[[ Supplied information, beginning ]]

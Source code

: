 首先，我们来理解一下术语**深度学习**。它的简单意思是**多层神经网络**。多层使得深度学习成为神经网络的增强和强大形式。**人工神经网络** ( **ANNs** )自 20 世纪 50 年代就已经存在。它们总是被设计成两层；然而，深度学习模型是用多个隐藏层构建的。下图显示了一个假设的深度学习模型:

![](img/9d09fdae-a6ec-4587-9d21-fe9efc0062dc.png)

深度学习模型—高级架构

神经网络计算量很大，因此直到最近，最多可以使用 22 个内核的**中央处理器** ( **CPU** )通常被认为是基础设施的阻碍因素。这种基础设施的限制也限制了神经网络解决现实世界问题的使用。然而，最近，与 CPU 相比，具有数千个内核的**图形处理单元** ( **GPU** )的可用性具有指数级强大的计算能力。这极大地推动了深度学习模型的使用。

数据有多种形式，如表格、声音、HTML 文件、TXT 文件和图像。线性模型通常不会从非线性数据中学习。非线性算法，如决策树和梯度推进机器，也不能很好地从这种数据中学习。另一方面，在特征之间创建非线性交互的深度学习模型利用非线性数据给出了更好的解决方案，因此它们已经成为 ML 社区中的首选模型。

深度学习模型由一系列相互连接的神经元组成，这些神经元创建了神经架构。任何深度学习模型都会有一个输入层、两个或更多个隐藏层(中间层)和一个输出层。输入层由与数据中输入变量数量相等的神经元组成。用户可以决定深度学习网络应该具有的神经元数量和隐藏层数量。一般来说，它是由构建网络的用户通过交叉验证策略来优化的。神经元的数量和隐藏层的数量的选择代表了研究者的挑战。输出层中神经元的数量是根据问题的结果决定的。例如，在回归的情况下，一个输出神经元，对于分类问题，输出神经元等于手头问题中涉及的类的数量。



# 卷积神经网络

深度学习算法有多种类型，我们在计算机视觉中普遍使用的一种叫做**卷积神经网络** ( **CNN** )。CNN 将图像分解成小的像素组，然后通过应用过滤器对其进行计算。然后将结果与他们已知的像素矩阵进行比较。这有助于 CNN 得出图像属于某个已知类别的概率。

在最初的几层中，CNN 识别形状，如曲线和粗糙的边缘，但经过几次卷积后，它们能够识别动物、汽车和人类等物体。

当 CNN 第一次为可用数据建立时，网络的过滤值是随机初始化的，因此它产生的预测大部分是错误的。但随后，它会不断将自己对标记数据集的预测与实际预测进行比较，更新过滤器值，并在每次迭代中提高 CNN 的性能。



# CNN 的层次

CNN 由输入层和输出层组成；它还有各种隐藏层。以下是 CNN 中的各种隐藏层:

[[ Supplied information, end ]]

[Exercise aim] Give the count of lines in the entries above that hold the word "卷积神经网络", with no other words.

[Finished task] 2